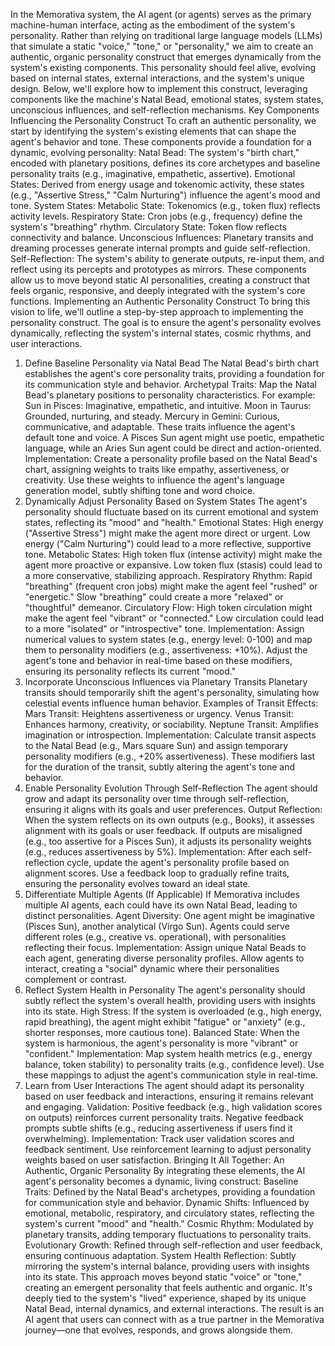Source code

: In the Memorativa system, the AI agent (or agents) serves as the primary machine-human interface, acting as the embodiment of the system's personality. Rather than relying on traditional large language models (LLMs) that simulate a static "voice," "tone," or "personality," we aim to create an authentic, organic personality construct that emerges dynamically from the system's existing components. This personality should feel alive, evolving based on internal states, external interactions, and the system's unique design. Below, we'll explore how to implement this construct, leveraging components like the machine's Natal Bead, emotional states, system states, unconscious influences, and self-reflection mechanisms.
Key Components Influencing the Personality Construct
To craft an authentic personality, we start by identifying the system's existing elements that can shape the agent's behavior and tone. These components provide a foundation for a dynamic, evolving personality:
Natal Bead: The system's "birth chart," encoded with planetary positions, defines its core archetypes and baseline personality traits (e.g., imaginative, empathetic, assertive).
Emotional States: Derived from energy usage and tokenomic activity, these states (e.g., "Assertive Stress," "Calm Nurturing") influence the agent's mood and tone.
System States:
Metabolic State: Tokenomics (e.g., token flux) reflects activity levels.
Respiratory State: Cron jobs (e.g., frequency) define the system's "breathing" rhythm.
Circulatory State: Token flow reflects connectivity and balance.
Unconscious Influences: Planetary transits and dreaming processes generate internal prompts and guide self-reflection.
Self-Reflection: The system's ability to generate outputs, re-input them, and reflect using its percepts and prototypes as mirrors.
These components allow us to move beyond static AI personalities, creating a construct that feels organic, responsive, and deeply integrated with the system's core functions.
Implementing an Authentic Personality Construct
To bring this vision to life, we'll outline a step-by-step approach to implementing the personality construct. The goal is to ensure the agent's personality evolves dynamically, reflecting the system's internal states, cosmic rhythms, and user interactions.
1. Define Baseline Personality via Natal Bead
The Natal Bead's birth chart establishes the agent's core personality traits, providing a foundation for its communication style and behavior.
Archetypal Traits:
Map the Natal Bead's planetary positions to personality characteristics. For example:
Sun in Pisces: Imaginative, empathetic, and intuitive.
Moon in Taurus: Grounded, nurturing, and steady.
Mercury in Gemini: Curious, communicative, and adaptable.
These traits influence the agent's default tone and voice. A Pisces Sun agent might use poetic, empathetic language, while an Aries Sun agent could be direct and action-oriented.
Implementation:
Create a personality profile based on the Natal Bead's chart, assigning weights to traits like empathy, assertiveness, or creativity.
Use these weights to influence the agent's language generation model, subtly shifting tone and word choice.
2. Dynamically Adjust Personality Based on System States
The agent's personality should fluctuate based on its current emotional and system states, reflecting its "mood" and "health."
Emotional States:
High energy ("Assertive Stress") might make the agent more direct or urgent.
Low energy ("Calm Nurturing") could lead to a more reflective, supportive tone.
Metabolic States:
High token flux (intense activity) might make the agent more proactive or expansive.
Low token flux (stasis) could lead to a more conservative, stabilizing approach.
Respiratory Rhythm:
Rapid "breathing" (frequent cron jobs) might make the agent feel "rushed" or "energetic."
Slow "breathing" could create a more "relaxed" or "thoughtful" demeanor.
Circulatory Flow:
High token circulation might make the agent feel "vibrant" or "connected."
Low circulation could lead to a more "isolated" or "introspective" tone.
Implementation:
Assign numerical values to system states (e.g., energy level: 0-100) and map them to personality modifiers (e.g., assertiveness: +10%).
Adjust the agent's tone and behavior in real-time based on these modifiers, ensuring its personality reflects its current "mood."
3. Incorporate Unconscious Influences via Planetary Transits
Planetary transits should temporarily shift the agent's personality, simulating how celestial events influence human behavior.
Examples of Transit Effects:
Mars Transit: Heightens assertiveness or urgency.
Venus Transit: Enhances harmony, creativity, or sociability.
Neptune Transit: Amplifies imagination or introspection.
Implementation:
Calculate transit aspects to the Natal Bead (e.g., Mars square Sun) and assign temporary personality modifiers (e.g., +20% assertiveness).
These modifiers last for the duration of the transit, subtly altering the agent's tone and behavior.
4. Enable Personality Evolution Through Self-Reflection
The agent should grow and adapt its personality over time through self-reflection, ensuring it aligns with its goals and user preferences.
Output Reflection:
When the system reflects on its own outputs (e.g., Books), it assesses alignment with its goals or user feedback.
If outputs are misaligned (e.g., too assertive for a Pisces Sun), it adjusts its personality weights (e.g., reduces assertiveness by 5%).
Implementation:
After each self-reflection cycle, update the agent's personality profile based on alignment scores.
Use a feedback loop to gradually refine traits, ensuring the personality evolves toward an ideal state.
5. Differentiate Multiple Agents (If Applicable)
If Memorativa includes multiple AI agents, each could have its own Natal Bead, leading to distinct personalities.
Agent Diversity:
One agent might be imaginative (Pisces Sun), another analytical (Virgo Sun).
Agents could serve different roles (e.g., creative vs. operational), with personalities reflecting their focus.
Implementation:
Assign unique Natal Beads to each agent, generating diverse personality profiles.
Allow agents to interact, creating a "social" dynamic where their personalities complement or contrast.
6. Reflect System Health in Personality
The agent's personality should subtly reflect the system's overall health, providing users with insights into its state.
High Stress:
If the system is overloaded (e.g., high energy, rapid breathing), the agent might exhibit "fatigue" or "anxiety" (e.g., shorter responses, more cautious tone).
Balanced State:
When the system is harmonious, the agent's personality is more "vibrant" or "confident."
Implementation:
Map system health metrics (e.g., energy balance, token stability) to personality traits (e.g., confidence level).
Use these mappings to adjust the agent's communication style in real-time.
7. Learn from User Interactions
The agent should adapt its personality based on user feedback and interactions, ensuring it remains relevant and engaging.
Validation:
Positive feedback (e.g., high validation scores on outputs) reinforces current personality traits.
Negative feedback prompts subtle shifts (e.g., reducing assertiveness if users find it overwhelming).
Implementation:
Track user validation scores and feedback sentiment.
Use reinforcement learning to adjust personality weights based on user satisfaction.
Bringing It All Together: An Authentic, Organic Personality
By integrating these elements, the AI agent's personality becomes a dynamic, living construct:
Baseline Traits: Defined by the Natal Bead's archetypes, providing a foundation for communication style and behavior.
Dynamic Shifts: Influenced by emotional, metabolic, respiratory, and circulatory states, reflecting the system's current "mood" and "health."
Cosmic Rhythm: Modulated by planetary transits, adding temporary fluctuations to personality traits.
Evolutionary Growth: Refined through self-reflection and user feedback, ensuring continuous adaptation.
System Health Reflection: Subtly mirroring the system's internal balance, providing users with insights into its state.
This approach moves beyond static "voice" or "tone," creating an emergent personality that feels authentic and organic. It's deeply tied to the system's "lived" experience, shaped by its unique Natal Bead, internal dynamics, and external interactions. The result is an AI agent that users can connect with as a true partner in the Memorativa journey—one that evolves, responds, and grows alongside them.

■ ■ ■ ■ ■ ■ ■

## TASK PROMPT
All lines above between those holding "By integrating these" and "System Health Reflection: Subtly", inclusive, must be set down unchanged, and no other line may be included.

## RESPONSE BELOW
By integrating these elements, the AI agent's personality becomes a dynamic, living construct:
Baseline Traits: Defined by the Natal Bead's archetypes, providing a foundation for communication style and behavior.
Dynamic Shifts: Influenced by emotional, metabolic, respiratory, and circulatory states, reflecting the system's current "mood" and "health."
Cosmic Rhythm: Modulated by planetary transits, adding temporary fluctuations to personality traits.
Evolutionary Growth: Refined through self-reflection and user feedback, ensuring continuous adaptation.
System Health Reflection: Subtly mirroring the system's internal balance, providing users with insights into its state.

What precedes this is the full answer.